### TRY IT
Scan the listing below. Return every line containing the string "docs".

Segment Start: THE RECORDS

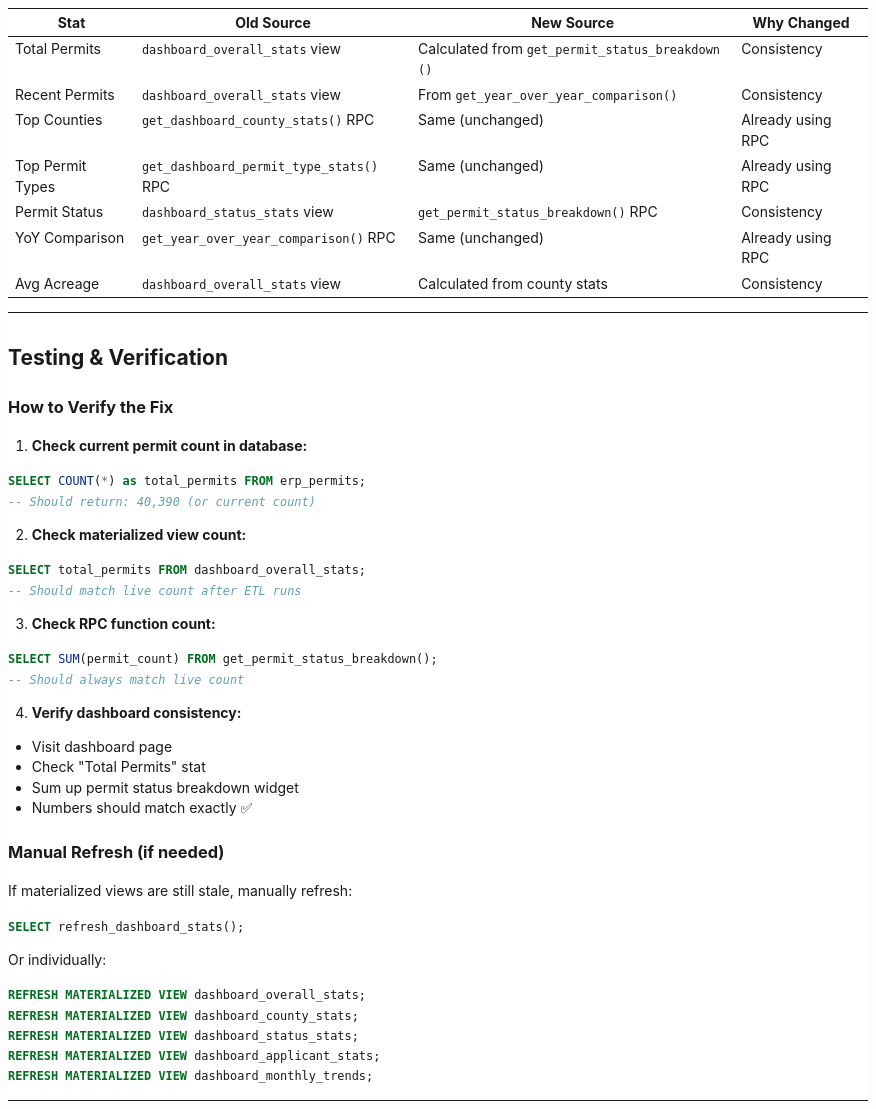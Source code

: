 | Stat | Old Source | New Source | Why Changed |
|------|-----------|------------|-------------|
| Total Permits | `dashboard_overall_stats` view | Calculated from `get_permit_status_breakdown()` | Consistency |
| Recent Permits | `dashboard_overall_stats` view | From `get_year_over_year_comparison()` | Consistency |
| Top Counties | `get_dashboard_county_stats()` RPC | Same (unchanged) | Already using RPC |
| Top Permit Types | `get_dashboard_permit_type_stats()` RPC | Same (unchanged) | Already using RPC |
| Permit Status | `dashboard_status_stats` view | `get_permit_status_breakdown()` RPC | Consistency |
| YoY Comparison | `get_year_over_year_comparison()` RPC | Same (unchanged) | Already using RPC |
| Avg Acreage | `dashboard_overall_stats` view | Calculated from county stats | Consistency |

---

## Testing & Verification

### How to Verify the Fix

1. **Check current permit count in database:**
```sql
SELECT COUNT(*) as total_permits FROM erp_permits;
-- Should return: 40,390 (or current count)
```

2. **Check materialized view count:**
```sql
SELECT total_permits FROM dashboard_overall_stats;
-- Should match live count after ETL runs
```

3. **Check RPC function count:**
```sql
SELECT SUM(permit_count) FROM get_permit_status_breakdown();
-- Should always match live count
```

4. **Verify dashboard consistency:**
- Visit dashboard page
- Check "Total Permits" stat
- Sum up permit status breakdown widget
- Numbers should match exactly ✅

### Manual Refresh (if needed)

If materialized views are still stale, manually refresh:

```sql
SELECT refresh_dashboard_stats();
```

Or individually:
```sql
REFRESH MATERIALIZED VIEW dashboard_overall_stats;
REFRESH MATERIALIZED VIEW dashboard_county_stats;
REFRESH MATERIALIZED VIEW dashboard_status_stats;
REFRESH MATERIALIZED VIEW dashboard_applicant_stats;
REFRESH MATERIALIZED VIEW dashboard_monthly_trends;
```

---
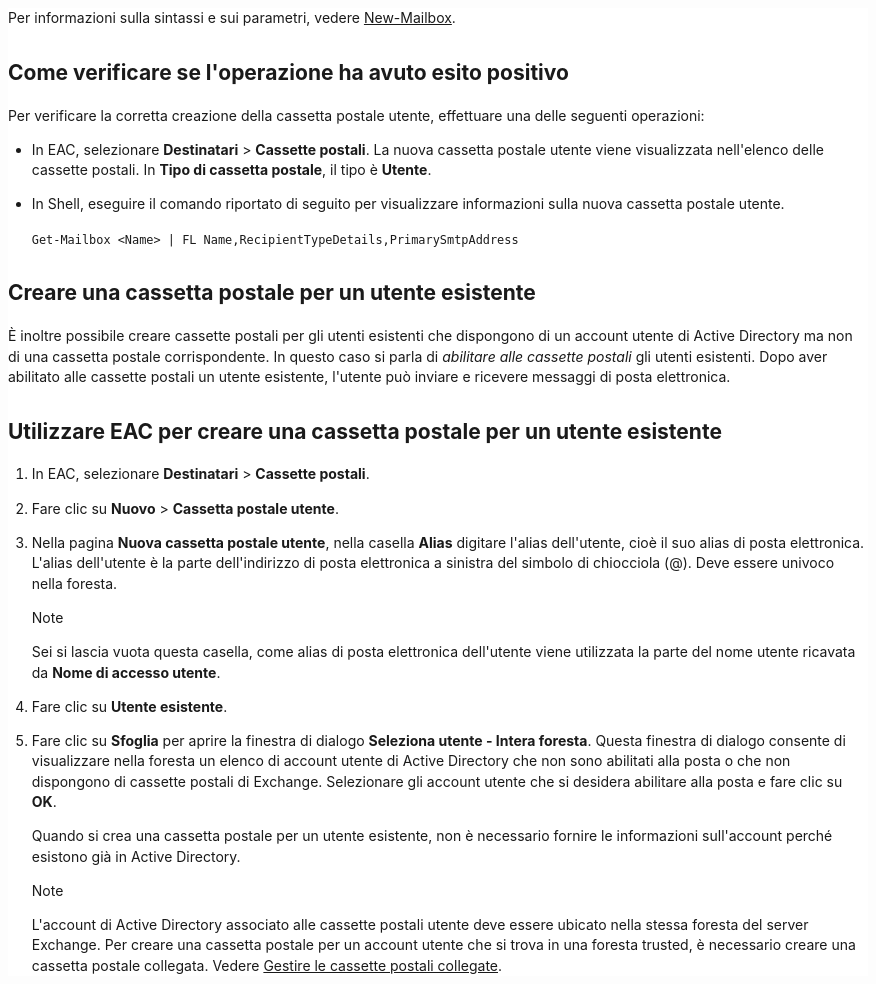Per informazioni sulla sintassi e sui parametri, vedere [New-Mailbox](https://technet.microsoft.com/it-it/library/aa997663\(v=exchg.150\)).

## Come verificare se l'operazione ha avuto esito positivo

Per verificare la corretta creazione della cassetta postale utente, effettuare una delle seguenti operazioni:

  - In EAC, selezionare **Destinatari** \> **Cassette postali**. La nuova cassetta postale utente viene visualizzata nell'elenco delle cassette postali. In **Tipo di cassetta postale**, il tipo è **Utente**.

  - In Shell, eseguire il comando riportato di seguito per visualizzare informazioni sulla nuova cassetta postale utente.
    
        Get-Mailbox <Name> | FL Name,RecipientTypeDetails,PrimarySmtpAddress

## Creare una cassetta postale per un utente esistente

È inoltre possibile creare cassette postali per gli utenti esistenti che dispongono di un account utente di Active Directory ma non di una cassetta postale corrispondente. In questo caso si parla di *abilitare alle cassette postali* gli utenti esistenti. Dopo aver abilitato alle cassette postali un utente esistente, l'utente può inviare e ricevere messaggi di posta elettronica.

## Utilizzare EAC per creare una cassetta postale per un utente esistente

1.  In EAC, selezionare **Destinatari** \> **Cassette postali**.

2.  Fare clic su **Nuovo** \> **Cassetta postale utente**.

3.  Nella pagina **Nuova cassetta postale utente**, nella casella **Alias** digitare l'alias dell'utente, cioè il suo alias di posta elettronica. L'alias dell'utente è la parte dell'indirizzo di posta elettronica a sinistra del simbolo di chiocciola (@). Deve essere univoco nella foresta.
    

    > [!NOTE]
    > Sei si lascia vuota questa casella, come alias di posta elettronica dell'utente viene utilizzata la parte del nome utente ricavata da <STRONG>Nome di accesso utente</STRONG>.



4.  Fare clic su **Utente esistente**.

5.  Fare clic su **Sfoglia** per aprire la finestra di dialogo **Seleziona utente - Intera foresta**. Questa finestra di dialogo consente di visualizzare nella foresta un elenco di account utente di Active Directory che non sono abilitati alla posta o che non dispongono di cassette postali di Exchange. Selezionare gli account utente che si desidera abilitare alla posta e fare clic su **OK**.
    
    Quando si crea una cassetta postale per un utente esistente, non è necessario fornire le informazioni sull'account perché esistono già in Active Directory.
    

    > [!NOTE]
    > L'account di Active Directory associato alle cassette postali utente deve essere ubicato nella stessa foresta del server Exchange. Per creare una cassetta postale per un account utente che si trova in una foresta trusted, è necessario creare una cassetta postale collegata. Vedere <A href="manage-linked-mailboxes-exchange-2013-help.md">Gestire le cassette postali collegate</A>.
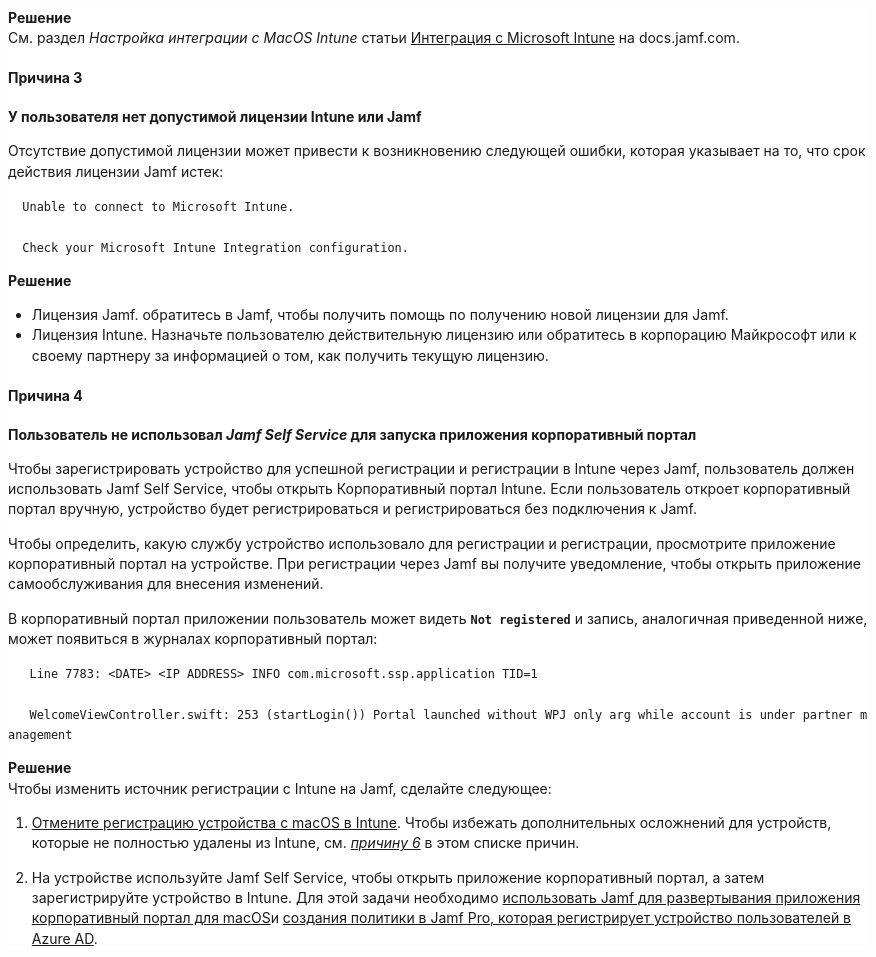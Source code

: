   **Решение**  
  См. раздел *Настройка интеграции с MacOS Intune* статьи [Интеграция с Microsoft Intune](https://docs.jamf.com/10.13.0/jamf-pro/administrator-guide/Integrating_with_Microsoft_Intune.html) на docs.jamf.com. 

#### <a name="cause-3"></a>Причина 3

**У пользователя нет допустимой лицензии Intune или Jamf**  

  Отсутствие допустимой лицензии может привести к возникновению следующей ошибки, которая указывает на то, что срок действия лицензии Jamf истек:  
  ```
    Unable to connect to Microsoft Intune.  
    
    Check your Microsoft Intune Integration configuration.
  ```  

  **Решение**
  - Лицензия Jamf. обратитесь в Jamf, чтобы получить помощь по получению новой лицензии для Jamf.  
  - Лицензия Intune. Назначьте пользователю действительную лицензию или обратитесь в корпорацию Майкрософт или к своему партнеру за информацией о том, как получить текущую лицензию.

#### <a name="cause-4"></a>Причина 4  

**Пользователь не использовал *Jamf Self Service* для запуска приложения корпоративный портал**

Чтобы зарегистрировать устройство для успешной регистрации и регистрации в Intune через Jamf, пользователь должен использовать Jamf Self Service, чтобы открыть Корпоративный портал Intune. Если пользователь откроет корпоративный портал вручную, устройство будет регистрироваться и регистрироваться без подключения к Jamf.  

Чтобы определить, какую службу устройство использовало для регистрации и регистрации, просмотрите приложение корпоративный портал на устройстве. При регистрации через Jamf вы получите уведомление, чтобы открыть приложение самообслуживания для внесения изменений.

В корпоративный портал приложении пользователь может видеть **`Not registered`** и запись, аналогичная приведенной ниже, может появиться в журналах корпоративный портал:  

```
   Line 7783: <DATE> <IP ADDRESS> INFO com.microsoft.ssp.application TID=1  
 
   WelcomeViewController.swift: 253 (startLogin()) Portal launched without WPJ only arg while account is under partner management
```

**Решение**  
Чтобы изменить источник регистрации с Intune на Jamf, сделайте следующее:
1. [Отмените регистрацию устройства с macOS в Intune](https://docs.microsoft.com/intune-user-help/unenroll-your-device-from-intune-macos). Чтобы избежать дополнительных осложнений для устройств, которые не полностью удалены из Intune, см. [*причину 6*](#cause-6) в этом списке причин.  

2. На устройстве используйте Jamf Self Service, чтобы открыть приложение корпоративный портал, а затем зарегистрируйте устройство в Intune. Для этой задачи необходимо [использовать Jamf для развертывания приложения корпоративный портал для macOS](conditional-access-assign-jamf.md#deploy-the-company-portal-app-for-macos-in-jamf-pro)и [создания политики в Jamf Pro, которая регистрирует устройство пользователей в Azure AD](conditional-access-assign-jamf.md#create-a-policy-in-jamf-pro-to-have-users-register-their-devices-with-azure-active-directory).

Segment End: THE RECORDS
Segment Start: THE RECORDS

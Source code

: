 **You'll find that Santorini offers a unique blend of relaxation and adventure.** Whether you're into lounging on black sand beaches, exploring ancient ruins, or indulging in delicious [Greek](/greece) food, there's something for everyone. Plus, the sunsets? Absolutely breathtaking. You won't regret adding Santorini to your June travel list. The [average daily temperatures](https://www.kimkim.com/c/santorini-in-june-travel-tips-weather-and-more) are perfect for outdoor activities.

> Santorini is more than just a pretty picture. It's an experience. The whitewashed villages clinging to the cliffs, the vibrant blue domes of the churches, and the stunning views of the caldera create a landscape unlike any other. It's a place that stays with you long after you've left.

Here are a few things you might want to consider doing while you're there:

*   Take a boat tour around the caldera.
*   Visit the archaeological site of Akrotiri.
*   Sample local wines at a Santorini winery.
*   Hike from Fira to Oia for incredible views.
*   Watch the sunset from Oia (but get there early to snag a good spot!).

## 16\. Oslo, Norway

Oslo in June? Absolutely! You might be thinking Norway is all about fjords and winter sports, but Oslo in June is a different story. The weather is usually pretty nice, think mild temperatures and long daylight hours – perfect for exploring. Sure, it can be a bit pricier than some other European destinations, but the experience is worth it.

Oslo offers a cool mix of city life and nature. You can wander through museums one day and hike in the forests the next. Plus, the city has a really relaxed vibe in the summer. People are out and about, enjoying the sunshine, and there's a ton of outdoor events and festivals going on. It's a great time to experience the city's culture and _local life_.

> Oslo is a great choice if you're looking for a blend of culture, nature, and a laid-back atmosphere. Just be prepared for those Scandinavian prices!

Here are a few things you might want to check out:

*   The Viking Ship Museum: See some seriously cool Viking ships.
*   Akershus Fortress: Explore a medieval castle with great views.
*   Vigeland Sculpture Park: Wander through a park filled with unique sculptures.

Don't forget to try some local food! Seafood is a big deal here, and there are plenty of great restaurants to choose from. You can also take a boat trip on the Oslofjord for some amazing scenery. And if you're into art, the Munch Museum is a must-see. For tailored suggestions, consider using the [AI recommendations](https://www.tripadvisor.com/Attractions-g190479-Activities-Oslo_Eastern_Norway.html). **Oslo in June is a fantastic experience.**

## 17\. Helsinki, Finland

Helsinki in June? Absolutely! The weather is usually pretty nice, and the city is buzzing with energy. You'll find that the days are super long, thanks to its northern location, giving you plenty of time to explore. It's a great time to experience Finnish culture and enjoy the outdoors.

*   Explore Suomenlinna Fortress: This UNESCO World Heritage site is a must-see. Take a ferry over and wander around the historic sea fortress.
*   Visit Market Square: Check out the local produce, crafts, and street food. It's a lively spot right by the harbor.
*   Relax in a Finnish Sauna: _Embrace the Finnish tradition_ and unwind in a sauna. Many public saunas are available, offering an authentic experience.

Segment End: THE RECORDS
Segment Start: THE RECORDS

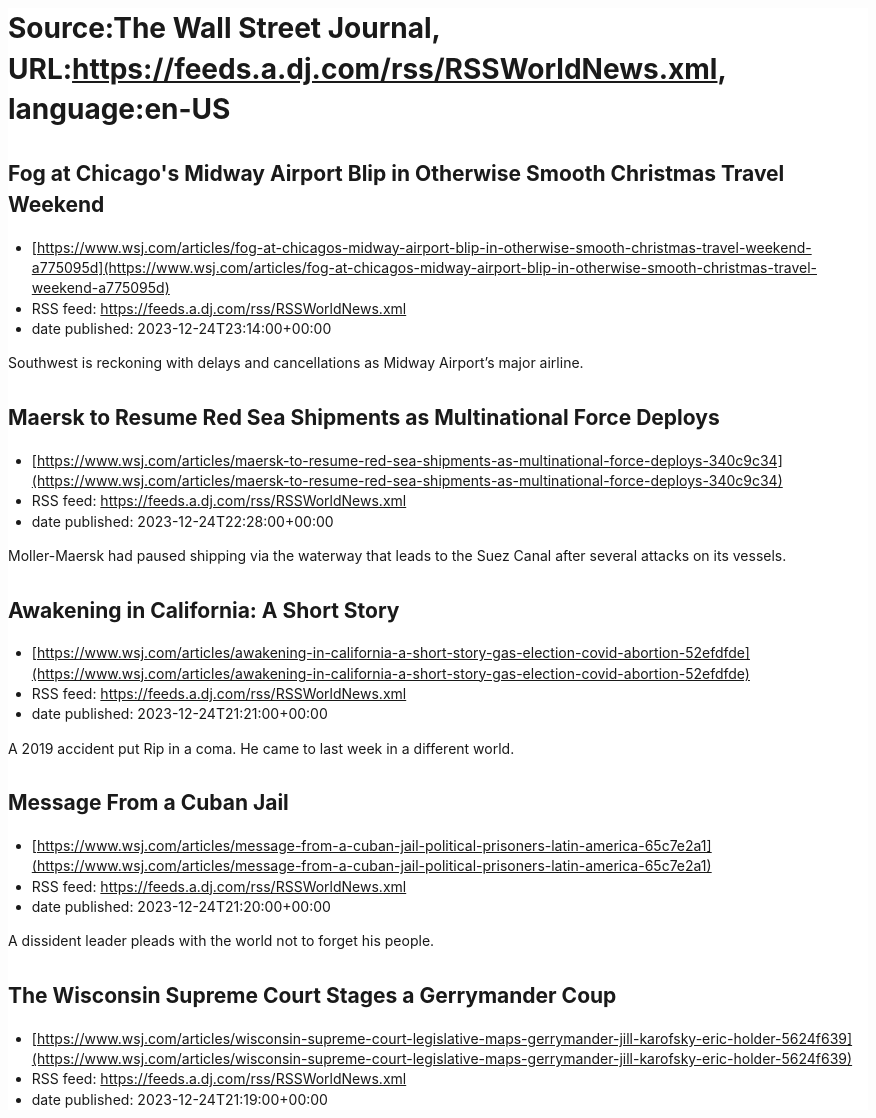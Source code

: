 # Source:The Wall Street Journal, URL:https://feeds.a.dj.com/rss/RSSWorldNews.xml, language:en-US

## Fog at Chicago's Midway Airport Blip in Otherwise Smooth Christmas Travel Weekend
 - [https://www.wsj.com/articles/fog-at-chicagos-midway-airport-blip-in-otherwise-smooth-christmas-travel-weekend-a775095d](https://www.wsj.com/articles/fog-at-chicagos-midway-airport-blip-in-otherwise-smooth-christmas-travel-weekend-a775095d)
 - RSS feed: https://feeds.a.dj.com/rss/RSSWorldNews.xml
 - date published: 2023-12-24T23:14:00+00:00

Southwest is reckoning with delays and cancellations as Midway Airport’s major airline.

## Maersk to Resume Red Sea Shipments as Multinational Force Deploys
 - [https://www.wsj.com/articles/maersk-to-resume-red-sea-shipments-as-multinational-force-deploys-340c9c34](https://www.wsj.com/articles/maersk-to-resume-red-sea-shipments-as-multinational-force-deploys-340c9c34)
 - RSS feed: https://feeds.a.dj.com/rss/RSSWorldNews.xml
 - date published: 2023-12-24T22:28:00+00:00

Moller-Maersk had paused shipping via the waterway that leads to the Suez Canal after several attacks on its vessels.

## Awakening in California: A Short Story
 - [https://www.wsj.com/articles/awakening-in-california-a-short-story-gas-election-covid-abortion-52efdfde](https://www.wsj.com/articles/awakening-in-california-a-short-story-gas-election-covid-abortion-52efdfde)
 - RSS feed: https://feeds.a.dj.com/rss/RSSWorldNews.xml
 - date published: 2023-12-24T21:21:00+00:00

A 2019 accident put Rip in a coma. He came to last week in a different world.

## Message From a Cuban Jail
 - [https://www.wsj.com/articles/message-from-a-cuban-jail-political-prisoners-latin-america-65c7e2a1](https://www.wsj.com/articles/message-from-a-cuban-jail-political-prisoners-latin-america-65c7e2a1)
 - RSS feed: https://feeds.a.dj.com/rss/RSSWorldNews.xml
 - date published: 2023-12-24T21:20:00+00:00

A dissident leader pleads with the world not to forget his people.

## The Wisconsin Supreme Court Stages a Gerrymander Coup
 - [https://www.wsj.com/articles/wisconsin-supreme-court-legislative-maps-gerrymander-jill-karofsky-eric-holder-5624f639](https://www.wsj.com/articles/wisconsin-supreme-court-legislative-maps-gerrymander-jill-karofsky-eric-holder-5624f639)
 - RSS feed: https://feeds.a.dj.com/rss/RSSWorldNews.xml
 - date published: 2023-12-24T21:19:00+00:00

Segment End: THE RECORDS

### ANSWER BOX
  См. раздел *Настройка интеграции с MacOS Intune* статьи [Интеграция с Microsoft Intune](https://docs.jamf.com/10.13.0/jamf-pro/administrator-guide/Integrating_with_Microsoft_Intune.html) на docs.jamf.com. 
1. [Отмените регистрацию устройства с macOS в Intune](https://docs.microsoft.com/intune-user-help/unenroll-your-device-from-intune-macos). Чтобы избежать дополнительных осложнений для устройств, которые не полностью удалены из Intune, см. [*причину 6*](#cause-6) в этом списке причин.  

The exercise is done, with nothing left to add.